I think at the moment everyone is thinking the same “how on earth are non-retired expats surviving in Spain?”. Good question, I do wonder how there is anyone left here under 55! Saying that I sometimes wonder how retirees are enjoying a good standard of living considering eating out and so on has become so expensive here. If the sun doesn’t shine in the winter which it didn’t last year at all, I fail to see what the big attraction is of life here if you are on a budget.
When I think of the UK with it’s meal deals, for example, 2 for ten pounds, bus passes which take you all over the country and just cheaper and more plentiful entertainment in general, I think living here can be a bit of a compromise. Can anyone convince me that it is better here for retirees? I haven’t lived in the UK for quite some time so I tend to forget what real day to day life is really like there.
I was in a nearby town the other day doing a bit of shopping. Five years ago you would have undoubtedly heard an English voice around every corner, in every shop, in the car park, in fact the place was crawling with Brits. It was a beautiful sunny day and people were sat outside the coffee shops basking in the sunshine but not one of them was British. Not even one single retired Brit. So, where is everyone?
Well, apparently there are still plenty of us about. In my children's’ class (they are twins so they are in the same class) there are eight English children including them! That’s a third of the class! So evidently there are people left but what is keeping them going?
We are conveniently located on the Malaga/Cadiz border which means that most of the childrens’ parents work in Gibraltar. But what about those further away from Gibraltar? I can only guess that many people are living on “el paro” which doesn’t last forever or making their way through their savings. I have to admit that at least half of the faces that I used to see going around, young and old, have disappeared. Many of those people actually bought property here. I cannot imagine that they all managed to sell before they went back. I can only guess that they simply walked away or they are lucky enough to get their places rented.
We have been here for six and a half years. I cannot definitely say that we will be here in six and a half years time. Can anyone be so sure? It does surprise me the amount of people that remain here struggling, living from hand to mouth denying themselves and their families of opportunities. I am not saying that the UK holds all the solutions but if you simply couldn’t progress or use your skills to make a living, wouldn’t you go back to somewhere where you knew you had more chance? They seem to forget that it was their fruits of their work back home that allowed them to come and set up a new life in Spain in the first place.
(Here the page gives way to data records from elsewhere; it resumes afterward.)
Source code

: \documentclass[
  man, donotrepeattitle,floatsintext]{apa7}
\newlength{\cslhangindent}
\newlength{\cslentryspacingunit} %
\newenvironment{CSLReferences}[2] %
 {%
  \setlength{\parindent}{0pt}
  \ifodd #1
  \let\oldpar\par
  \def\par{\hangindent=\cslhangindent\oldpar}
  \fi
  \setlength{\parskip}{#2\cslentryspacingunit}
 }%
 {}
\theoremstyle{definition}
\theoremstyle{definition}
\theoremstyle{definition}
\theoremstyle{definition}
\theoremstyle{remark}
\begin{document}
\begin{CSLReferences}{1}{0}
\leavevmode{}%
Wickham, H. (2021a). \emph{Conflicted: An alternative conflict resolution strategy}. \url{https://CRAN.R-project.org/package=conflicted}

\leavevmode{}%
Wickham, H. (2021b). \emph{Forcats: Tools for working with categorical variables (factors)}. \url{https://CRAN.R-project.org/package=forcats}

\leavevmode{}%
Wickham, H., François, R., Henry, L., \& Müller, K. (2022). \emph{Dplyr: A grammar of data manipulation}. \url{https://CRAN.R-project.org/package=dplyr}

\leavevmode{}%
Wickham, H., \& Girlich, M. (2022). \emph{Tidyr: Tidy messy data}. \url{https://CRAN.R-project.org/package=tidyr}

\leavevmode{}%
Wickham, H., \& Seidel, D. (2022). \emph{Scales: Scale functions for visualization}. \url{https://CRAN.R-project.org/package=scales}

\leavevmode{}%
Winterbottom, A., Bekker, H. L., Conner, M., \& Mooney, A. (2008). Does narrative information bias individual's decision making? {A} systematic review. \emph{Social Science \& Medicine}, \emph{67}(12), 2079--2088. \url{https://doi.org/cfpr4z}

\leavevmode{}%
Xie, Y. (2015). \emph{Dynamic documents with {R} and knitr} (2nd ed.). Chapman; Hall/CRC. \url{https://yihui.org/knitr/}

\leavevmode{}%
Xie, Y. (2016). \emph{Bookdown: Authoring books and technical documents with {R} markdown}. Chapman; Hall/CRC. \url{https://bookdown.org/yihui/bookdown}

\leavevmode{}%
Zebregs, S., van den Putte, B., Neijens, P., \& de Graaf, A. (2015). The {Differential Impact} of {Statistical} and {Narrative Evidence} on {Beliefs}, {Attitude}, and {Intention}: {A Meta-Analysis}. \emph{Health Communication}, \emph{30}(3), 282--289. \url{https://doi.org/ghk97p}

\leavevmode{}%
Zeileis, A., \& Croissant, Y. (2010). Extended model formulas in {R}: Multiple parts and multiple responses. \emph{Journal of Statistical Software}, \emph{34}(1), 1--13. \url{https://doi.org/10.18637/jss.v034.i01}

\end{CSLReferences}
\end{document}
I was at a party over Christmas and I got talking to a lady in her eighties. She was telling me that she had lived here twenty years ago for about six years. She went back to England when her husband passed away. So I think that is the nature of being an expat in Spain. I think that for many, probably most, it is a temporary passage of time maybe two years, even as much as ten or eleven, that eventually runs its course and leaves you ready to go back. Of course, peoples current financial circumstances are driving people back prematurely but I can’t help thinking that it wouldn’t have been forever anyway.
That’s not to say that nobody goes the distance. I know of expats that have been here for nearly as long as I have been alive, some even longer and I would take the risk in saying that they are definitely here to stay and also those who are married to locals have more of a sense of permanency about them. Having said that I know of a lady who married a local albeit in her home town in Wales, they came here to live, he couldn’t find work here despite having the necessary contacts etc.
So, there are some left, they just don’t feel as in your face as they were in the beginning. Maybe I have just become blind to them but they don’t seem so obvious anymore.
It’s definitely a lot quieter on the expat front.